One part of the entries below is wanted: the lines from the one containing "## Instalacion y configuración de la segunda" through the one containing "- mkpasswd --method=sha523crypt hola". Write those out exactly and nothing else.

PROVIDED ENTRIES section start

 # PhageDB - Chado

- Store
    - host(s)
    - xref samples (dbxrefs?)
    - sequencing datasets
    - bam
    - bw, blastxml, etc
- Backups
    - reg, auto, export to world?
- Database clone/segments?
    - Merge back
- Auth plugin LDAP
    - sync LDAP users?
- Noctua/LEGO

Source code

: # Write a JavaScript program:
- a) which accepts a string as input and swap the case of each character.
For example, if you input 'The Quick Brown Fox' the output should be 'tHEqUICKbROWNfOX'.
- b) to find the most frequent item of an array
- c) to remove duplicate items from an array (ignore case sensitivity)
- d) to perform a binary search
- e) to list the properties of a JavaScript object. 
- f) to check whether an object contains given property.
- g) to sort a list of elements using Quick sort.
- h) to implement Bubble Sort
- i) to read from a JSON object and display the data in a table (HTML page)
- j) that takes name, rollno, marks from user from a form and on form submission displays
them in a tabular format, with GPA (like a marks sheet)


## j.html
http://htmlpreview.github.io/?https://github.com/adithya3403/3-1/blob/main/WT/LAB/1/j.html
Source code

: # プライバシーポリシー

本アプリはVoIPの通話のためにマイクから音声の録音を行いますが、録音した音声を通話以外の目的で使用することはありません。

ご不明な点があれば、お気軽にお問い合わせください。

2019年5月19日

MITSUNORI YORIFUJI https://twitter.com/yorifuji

PROVIDED ENTRIES section end
PROVIDED ENTRIES section start

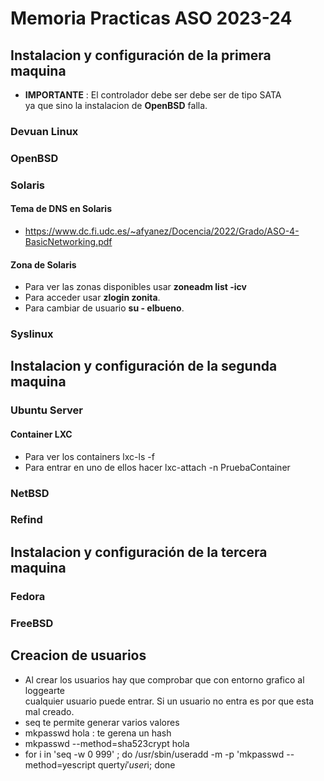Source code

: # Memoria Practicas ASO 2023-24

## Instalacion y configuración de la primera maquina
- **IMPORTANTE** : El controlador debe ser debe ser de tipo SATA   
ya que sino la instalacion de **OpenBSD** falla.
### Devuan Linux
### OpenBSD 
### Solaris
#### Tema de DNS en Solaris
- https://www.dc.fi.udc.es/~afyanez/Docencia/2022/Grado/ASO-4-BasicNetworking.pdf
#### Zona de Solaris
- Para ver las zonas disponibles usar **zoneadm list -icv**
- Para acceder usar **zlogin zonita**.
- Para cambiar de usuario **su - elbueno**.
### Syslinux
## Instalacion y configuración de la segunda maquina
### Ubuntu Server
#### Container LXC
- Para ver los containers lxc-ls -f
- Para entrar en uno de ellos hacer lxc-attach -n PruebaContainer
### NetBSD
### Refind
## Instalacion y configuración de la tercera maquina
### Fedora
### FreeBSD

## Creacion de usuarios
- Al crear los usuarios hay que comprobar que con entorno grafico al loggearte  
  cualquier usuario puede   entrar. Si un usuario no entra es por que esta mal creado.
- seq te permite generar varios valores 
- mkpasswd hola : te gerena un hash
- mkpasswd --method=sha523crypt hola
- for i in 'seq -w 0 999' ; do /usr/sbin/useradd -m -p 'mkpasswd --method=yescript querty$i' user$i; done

PROVIDED ENTRIES section end
PROVIDED ENTRIES section start

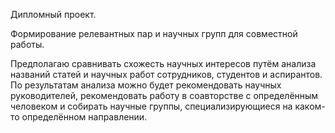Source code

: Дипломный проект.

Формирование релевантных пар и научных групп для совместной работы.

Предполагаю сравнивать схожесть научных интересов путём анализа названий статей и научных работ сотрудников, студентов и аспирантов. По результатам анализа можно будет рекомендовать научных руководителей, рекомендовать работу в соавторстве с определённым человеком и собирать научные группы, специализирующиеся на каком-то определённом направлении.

PROVIDED ENTRIES section end

**COMPLETED EXERCISE:**
## Instalacion y configuración de la segunda maquina
### Ubuntu Server
#### Container LXC
- Para ver los containers lxc-ls -f
- Para entrar en uno de ellos hacer lxc-attach -n PruebaContainer
### NetBSD
### Refind
## Instalacion y configuración de la tercera maquina
### Fedora
### FreeBSD

## Creacion de usuarios
- Al crear los usuarios hay que comprobar que con entorno grafico al loggearte  
  cualquier usuario puede   entrar. Si un usuario no entra es por que esta mal creado.
- seq te permite generar varios valores 
- mkpasswd hola : te gerena un hash
- mkpasswd --method=sha523crypt hola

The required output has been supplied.